* TASK OBJECTIVE:
Go through the entries below and copy each line containing the word "Tweet".

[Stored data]
----

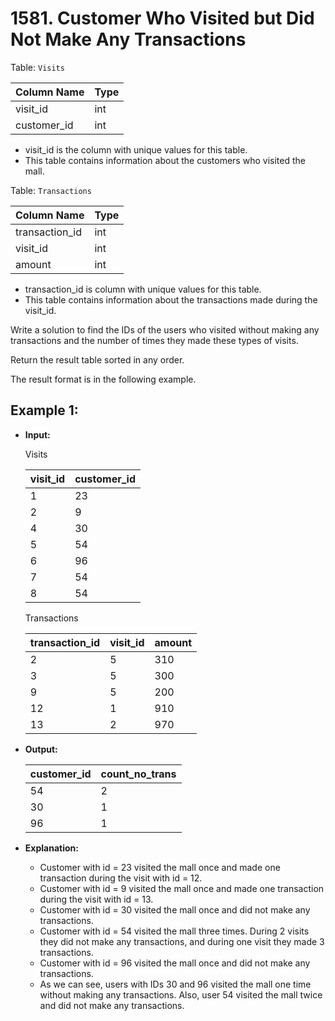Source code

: # 1581. Customer Who Visited but Did Not Make Any Transactions

Table: `Visits`

| Column Name | Type    |
|-------------|---------|
| visit_id    | int     |
| customer_id | int     |

- visit_id is the column with unique values for this table.
- This table contains information about the customers who visited the mall.

Table: `Transactions`


| Column Name    | Type    |
|----------------|---------|
| transaction_id | int     |
| visit_id       | int     |
| amount         | int     |

- transaction_id is column with unique values for this table.
- This table contains information about the transactions made during the visit_id.
 

Write a solution to find the IDs of the users who visited without making any transactions and the number of times they made these types of visits.

Return the result table sorted in any order.

The result format is in the following example.


## Example 1:

- **Input:**

    Visits

    | visit_id | customer_id |
    |----------|-------------|
    | 1        | 23          |
    | 2        | 9           |
    | 4        | 30          |
    | 5        | 54          |
    | 6        | 96          |
    | 7        | 54          |
    | 8        | 54          |

    Transactions

    | transaction_id | visit_id | amount |
    |----------------|----------|--------|
    | 2              | 5        | 310    |
    | 3              | 5        | 300    |
    | 9              | 5        | 200    |
    | 12             | 1        | 910    |
    | 13             | 2        | 970    |

- **Output:**

    | customer_id | count_no_trans |
    |-------------|----------------|
    | 54          | 2              |
    | 30          | 1              |
    | 96          | 1              |

- **Explanation:**
 
    - Customer with id = 23 visited the mall once and made one transaction during the visit with id = 12.
    - Customer with id = 9 visited the mall once and made one transaction during the visit with id = 13.
    - Customer with id = 30 visited the mall once and did not make any transactions.
    - Customer with id = 54 visited the mall three times. During 2 visits they did not make any transactions, and during one visit they made 3 transactions.
    - Customer with id = 96 visited the mall once and did not make any transactions.
    - As we can see, users with IDs 30 and 96 visited the mall one time without making any transactions. Also, user 54 visited the mall twice and did not make any transactions.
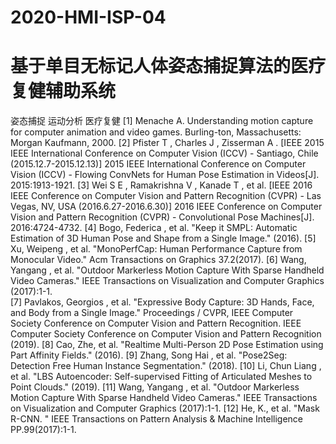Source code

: # 2020-HMI-ISP-04
# 基于单目无标记人体姿态捕捉算法的医疗复健辅助系统
  姿态捕捉 运动分析 医疗复健
  [1]	Menache A. Understanding motion capture for computer animation and video games. Burling-ton, Massachusetts: Morgan Kaufmann, 2000.
  [2]	Pfister T , Charles J , Zisserman A . [IEEE 2015 IEEE International Conference on Computer Vision (ICCV) - Santiago, Chile (2015.12.7-2015.12.13)] 2015 IEEE International Conference on Computer Vision (ICCV) - Flowing ConvNets for Human Pose Estimation in Videos[J]. 2015:1913-1921.
  [3]	Wei S E , Ramakrishna V , Kanade T , et al. [IEEE 2016 IEEE Conference on Computer Vision and Pattern Recognition (CVPR) - Las Vegas, NV, USA (2016.6.27-2016.6.30)] 2016 IEEE Conference on Computer Vision and Pattern Recognition (CVPR) - Convolutional Pose Machines[J]. 2016:4724-4732.
  [4]	Bogo, Federica , et al. "Keep it SMPL: Automatic Estimation of 3D Human Pose and Shape from a Single Image." (2016).
  [5]	Xu, Weipeng , et al. "MonoPerfCap: Human Performance Capture from Monocular Video." Acm Transactions on Graphics 37.2(2017).
  [6]	Wang, Yangang , et al. "Outdoor Markerless Motion Capture With Sparse Handheld Video Cameras." IEEE Transactions on Visualization and Computer Graphics (2017):1-1.  
  [7]	Pavlakos, Georgios , et al. "Expressive Body Capture: 3D Hands, Face, and Body from a Single Image." Proceedings / CVPR, IEEE Computer Society Conference on Computer Vision and Pattern Recognition. IEEE Computer Society Conference on Computer Vision and Pattern Recognition (2019).
  [8]	Cao, Zhe, et al. "Realtime Multi-Person 2D Pose Estimation using Part Affinity Fields." (2016).
  [9]	Zhang, Song Hai , et al. "Pose2Seg: Detection Free Human Instance Segmentation." (2018).
  [10]	Li, Chun Liang , et al. "LBS Autoencoder: Self-supervised Fitting of Articulated Meshes to Point Clouds." (2019).
  [11]	Wang, Yangang , et al. "Outdoor Markerless Motion Capture With Sparse Handheld Video Cameras." IEEE Transactions on Visualization and Computer Graphics (2017):1-1.
  [12]	He, K., et al. "Mask R-CNN. " IEEE Transactions on Pattern Analysis & Machine Intelligence PP.99(2017):1-1.
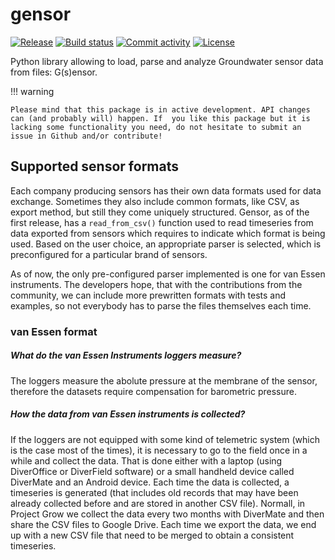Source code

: # gensor

[![Release](https://img.shields.io/github/v/release/zawadzkim/gensor)](https://img.shields.io/github/v/release/zawadzkim/gensor)
[![Build status](https://img.shields.io/github/actions/workflow/status/zawadzkim/gensor/main.yml?branch=main)](https://github.com/zawadzkim/gensor/actions/workflows/main.yml?query=branch%3Amain)
[![Commit activity](https://img.shields.io/github/commit-activity/m/zawadzkim/gensor)](https://img.shields.io/github/commit-activity/m/zawadzkim/gensor)
[![License](https://img.shields.io/github/license/zawadzkim/gensor)](https://img.shields.io/github/license/zawadzkim/gensor)

Python library allowing to load, parse and analyze Groundwater sensor data from files: G(s)ensor.

!!! warning

    Please mind that this package is in active development. API changes can (and probably will) happen. If  you like this package but it is lacking some functionality you need, do not hesitate to submit an issue in Github and/or contribute!

## Supported sensor formats

Each company producing sensors has their own data formats used for data exchange. Sometimes they also include common formats, like CSV, as export method, but still they come uniquely structured. Gensor, as of the first release, has a `read_from_csv()` function used to read timeseries from data exported from sensors which requires to indicate which format is being used. Based on the user choice, an appropriate parser is selected, which is preconfigured for a particular brand of sensors.

As of now, the only pre-configured parser implemented is one for van Essen instruments. The developers hope, that with the contributions from the community, we can include more prewritten formats with tests and examples, so not everybody has to parse the files themselves each time.

### van Essen format

##### What do the van Essen Instruments loggers measure?

The loggers measure the abolute pressure at the membrane of the sensor, therefore the datasets require compensation for barometric pressure.

##### How the data from van Essen instruments is collected?

If the loggers are not equipped with some kind of telemetric system (which is the case most of the times), it is necessary to go to the field once in a while and collect the data. That is done either with a laptop (using DiverOffice or DiverField software) or a small handheld device called DiverMate and an Android device. Each time the data is collected, a timeseries is generated (that includes old records that may have been already collected before and are stored in another CSV file).
Normall, in Project Grow we collect the data every two months with DiverMate and then share the CSV files to Google Drive. Each time we export the data, we end up with a new CSV file that need to be merged to obtain a consistent timeseries.
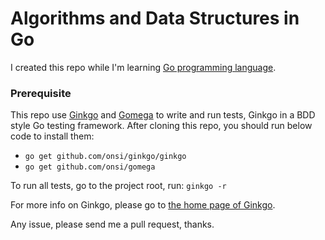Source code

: # Algorithms and Data Structures in Go

I created this repo while I'm learning [Go programming language](http://golang.org/).

### Prerequisite
This repo use [Ginkgo](http://onsi.github.io/ginkgo/) and [Gomega](http://onsi.github.io/gomega/) to write and run tests, Ginkgo in a BDD style Go testing framework. After cloning this repo, you should run below code to install them:
* `go get github.com/onsi/ginkgo/ginkgo`
* `go get github.com/onsi/gomega`

To run all tests, go to the project root, run:
`ginkgo -r`

For more info on Ginkgo, please go to [the home page of Ginkgo](http://onsi.github.io/ginkgo/).

Any issue, please send me a pull request, thanks.
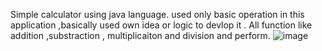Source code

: Simple calculator using java language.
used only basic operation in this application ,basically used own idea or logic to devlop it .
All function like addition ,substraction , multiplicaiton and division and perform.
![image](https://github.com/Ashoklande/SimpleCalculator/assets/113814696/56852d40-ce6f-4e8a-83c7-83af99d54bf5)
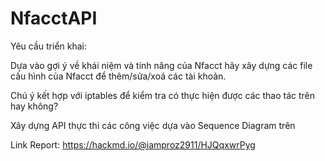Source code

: # NfacctAPI
Yêu cầu triển khai:

Dựa vào gợi ý về khái niệm và tính năng của Nfacct hãy xây dựng các file cấu hình của Nfacct để thêm/sửa/xoá các tài khoản.

Chú ý kết hợp với iptables để kiểm tra có thực hiện được các thao tác trên hay không?

Xây dựng API thực thi các công việc dựa vào Sequence Diagram trên

Link Report: https://hackmd.io/@iamproz2911/HJQqxwrPyg
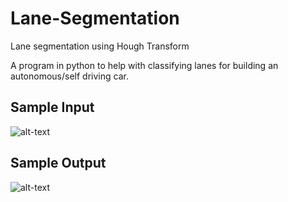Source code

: # Lane-Segmentation
Lane segmentation using Hough Transform

A program in python to help with classifying lanes for building an autonomous/self driving car. 

## Sample Input 
![alt-text](assets/input_lane.gif)

## Sample Output
![alt-text](assets/lane_identify.gif)
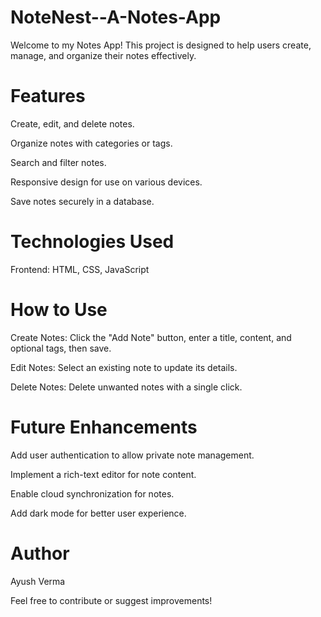 # NoteNest--A-Notes-App
Welcome to my Notes App! This project is designed to help users create, manage, and organize their notes effectively.

# Features

Create, edit, and delete notes.

Organize notes with categories or tags.

Search and filter notes.

Responsive design for use on various devices.

Save notes securely in a database.

# Technologies Used

Frontend: HTML, CSS, JavaScript

# How to Use

Create Notes: Click the "Add Note" button, enter a title, content, and optional tags, then save.

Edit Notes: Select an existing note to update its details.

Delete Notes: Delete unwanted notes with a single click.

# Future Enhancements

Add user authentication to allow private note management.

Implement a rich-text editor for note content.

Enable cloud synchronization for notes.

Add dark mode for better user experience.

# Author

Ayush Verma

Feel free to contribute or suggest improvements!
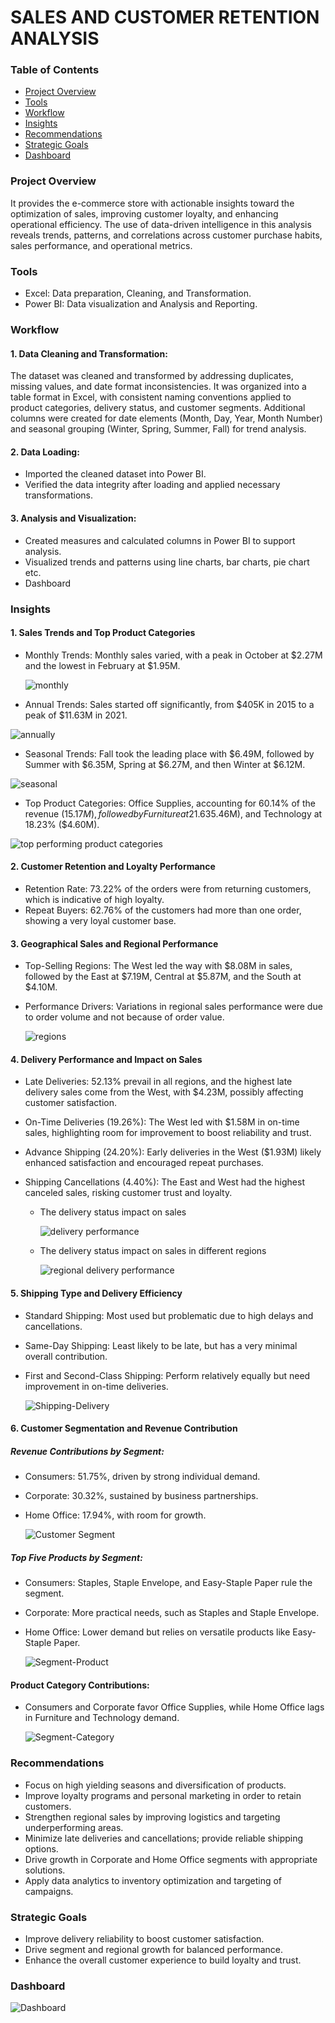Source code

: # SALES AND CUSTOMER RETENTION ANALYSIS

### Table of Contents
- [Project Overview](#Project-Overview)
- [Tools](#Tools)
- [Workflow](#Workflow)
- [Insights](#Insights)
- [Recommendations](#Recommendations)
- [Strategic Goals](#Strategic-Goals)
- [Dashboard](#Dashboard)


### Project Overview
It provides the e-commerce store with actionable insights toward the optimization of sales, improving customer loyalty, and enhancing operational efficiency. The use of data-driven intelligence in this analysis reveals trends, patterns, and correlations across customer purchase habits, sales performance, and operational metrics.

### Tools
- Excel: Data preparation, Cleaning, and Transformation.
- Power BI: Data visualization and Analysis and Reporting.

### Workflow
#### 1. Data Cleaning and Transformation:
The dataset was cleaned and transformed by addressing duplicates, missing values, and date format inconsistencies. It was organized into a table format in Excel, with consistent naming conventions applied to product categories, delivery status, and customer segments. Additional columns were created for date elements (Month, Day, Year, Month Number) and seasonal grouping (Winter, Spring, Summer, Fall) for trend analysis.
    
#### 2.	Data Loading:
- Imported the cleaned dataset into Power BI.
- Verified the data integrity after loading and applied necessary transformations.
  
#### 3.	Analysis and Visualization:
- Created measures and calculated columns in Power BI to support analysis.
- Visualized trends and patterns using line charts, bar charts, pie chart etc.
- Dashboard

### Insights

#### 1. Sales Trends and Top Product Categories
- Monthly Trends: Monthly sales varied, with a peak in October at $2.27M and the lowest in February at $1.95M.
  
  ![monthly](https://github.com/user-attachments/assets/016d87f5-e85e-468c-891e-d938e7c2ec23)

-  Annual Trends: Sales started off significantly, from $405K in 2015 to a peak of $11.63M in 2021.

  ![annually](https://github.com/user-attachments/assets/010119b1-c0ab-40b8-8080-f7ac50a5b64d)

-  Seasonal Trends: Fall took the leading place with $6.49M, followed by Summer with $6.35M, Spring at $6.27M, and then Winter at $6.12M.

  ![seasonal](https://github.com/user-attachments/assets/66f66083-0fe0-4a75-92ed-69e6529e3764)

-  Top Product Categories: Office Supplies, accounting for 60.14% of the revenue ($15.17M), followed by Furniture at 21.63% ($5.46M), and Technology at 18.23% ($4.60M).
  
  ![top performing product categories](https://github.com/user-attachments/assets/55d5a837-d01d-42d0-bf0b-0a1a44222214)

#### 2. Customer Retention and Loyalty Performance
- Retention Rate: 73.22% of the orders were from returning customers, which is indicative of high loyalty.
- Repeat Buyers: 62.76% of the customers had more than one order, showing a very loyal customer base.

#### 3.  Geographical Sales and Regional Performance
- Top-Selling Regions: The West led the way with $8.08M in sales, followed by the East at $7.19M, Central at $5.87M, and the South at $4.10M.
- Performance Drivers: Variations in regional sales performance were due to order volume and not because of order value.

  ![regions](https://github.com/user-attachments/assets/c35f74a5-5fc5-474b-b8c1-d5d09b4c275f)

#### 4. Delivery Performance and Impact on Sales
- Late Deliveries: 52.13% prevail in all regions, and the highest late delivery sales come from the West, with $4.23M, possibly affecting customer satisfaction.
  
- On-Time Deliveries (19.26%): The West led with $1.58M in on-time sales, highlighting room for improvement to boost reliability and trust.
  
- Advance Shipping (24.20%): Early deliveries in the West ($1.93M) likely enhanced satisfaction and encouraged repeat purchases.
  
- Shipping Cancellations (4.40%): The East and West had the highest canceled sales, risking customer trust and loyalty.

  - The delivery status impact on sales

    ![delivery performance](https://github.com/user-attachments/assets/c5476f3d-e6b4-46a1-909a-7de047e12958)

  - The delivery status impact on sales in different regions
    
    ![regional delivery performance](https://github.com/user-attachments/assets/0463b025-1d5e-4f2a-9b13-7b61b7a3234a)

#### 5.  Shipping Type and Delivery Efficiency
- Standard Shipping: Most used but problematic due to high delays and cancellations.
- Same-Day Shipping: Least likely to be late, but has a very minimal overall contribution.
- First and Second-Class Shipping: Perform relatively equally but need improvement in on-time deliveries.

  ![Shipping-Delivery](https://github.com/user-attachments/assets/c89e64ba-8b89-4878-a6e0-767b163a1d32)

#### 6. Customer Segmentation and Revenue Contribution

##### Revenue Contributions by Segment:
- Consumers: 51.75%, driven by strong individual demand.
- Corporate: 30.32%, sustained by business partnerships.
- Home Office: 17.94%, with room for growth.
  
  ![Customer Segment](https://github.com/user-attachments/assets/f0fe2738-4183-4d3a-af76-ebac5a329311)

##### Top Five Products by Segment:
- Consumers: Staples, Staple Envelope, and Easy-Staple Paper rule the segment.
- Corporate: More practical needs, such as Staples and Staple Envelope.
- Home Office: Lower demand but relies on versatile products like Easy-Staple Paper.

  ![Segment-Product](https://github.com/user-attachments/assets/7f225bd7-5fbe-45c9-907f-661791e7665c)

#### Product Category Contributions:
- Consumers and Corporate favor Office Supplies, while Home Office lags in Furniture and Technology demand.

  ![Segment-Category](https://github.com/user-attachments/assets/6858a163-e8d5-4164-b79b-e107ebbb83fe)

### Recommendations
- Focus on high yielding seasons and diversification of products.
- Improve loyalty programs and personal marketing in order to retain customers.
- Strengthen regional sales by improving logistics and targeting underperforming areas.
- Minimize late deliveries and cancellations; provide reliable shipping options.
- Drive growth in Corporate and Home Office segments with appropriate solutions.
- Apply data analytics to inventory optimization and targeting of campaigns.

### Strategic Goals
- Improve delivery reliability to boost customer satisfaction.
- Drive segment and regional growth for balanced performance.
- Enhance the overall customer experience to build loyalty and trust.

### Dashboard

  ![Dashboard](https://github.com/user-attachments/assets/42075905-3354-4c6c-a7ea-3f0720a7316c)
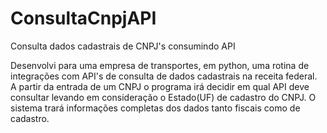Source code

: # ConsultaCnpjAPI
Consulta dados cadastrais de CNPJ's consumindo API

Desenvolvi para uma empresa de transportes, em python, uma rotina de integrações com API's de consulta de dados cadastrais na receita federal.
A partir da entrada de um CNPJ o programa irá decidir em qual API deve consultar levando em consideração o Estado(UF) de cadastro do CNPJ.
O sistema trará informações completas dos dados tanto fiscais como de cadastro.
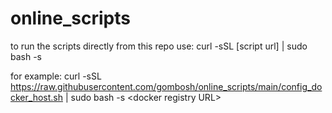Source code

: # online_scripts

to run the scripts directly from this repo use: curl -sSL [script url] | sudo bash -s

for example: curl -sSL https://raw.githubusercontent.com/gombosh/online_scripts/main/config_docker_host.sh | sudo bash -s \<docker registry URL\>
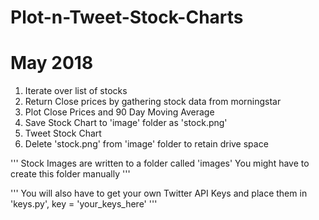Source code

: # Plot-n-Tweet-Stock-Charts
# May 2018

1) Iterate over list of stocks
2) Return Close prices by gathering stock data from morningstar
3) Plot Close Prices and 90 Day Moving Average 
3) Save Stock Chart to 'image' folder as 'stock.png'
4) Tweet Stock Chart
5) Delete 'stock.png' from 'image' folder to retain drive space

''' Stock Images are written to a folder called 'images'
    You might have to create this folder manually '''
   

''' You will also have to get your own Twitter API Keys
    and place them in 'keys.py', key = 'your_keys_here'  '''
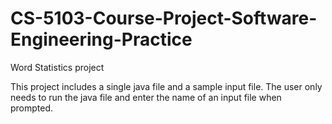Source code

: # CS-5103-Course-Project-Software-Engineering-Practice
Word Statistics project

This project includes a single java file and a sample input file.
The user only needs to run the java file and enter the name of an input file when prompted.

----

* EXERCISE ANSWER:
: # Plot-n-Tweet-Stock-Charts
4) Tweet Stock Chart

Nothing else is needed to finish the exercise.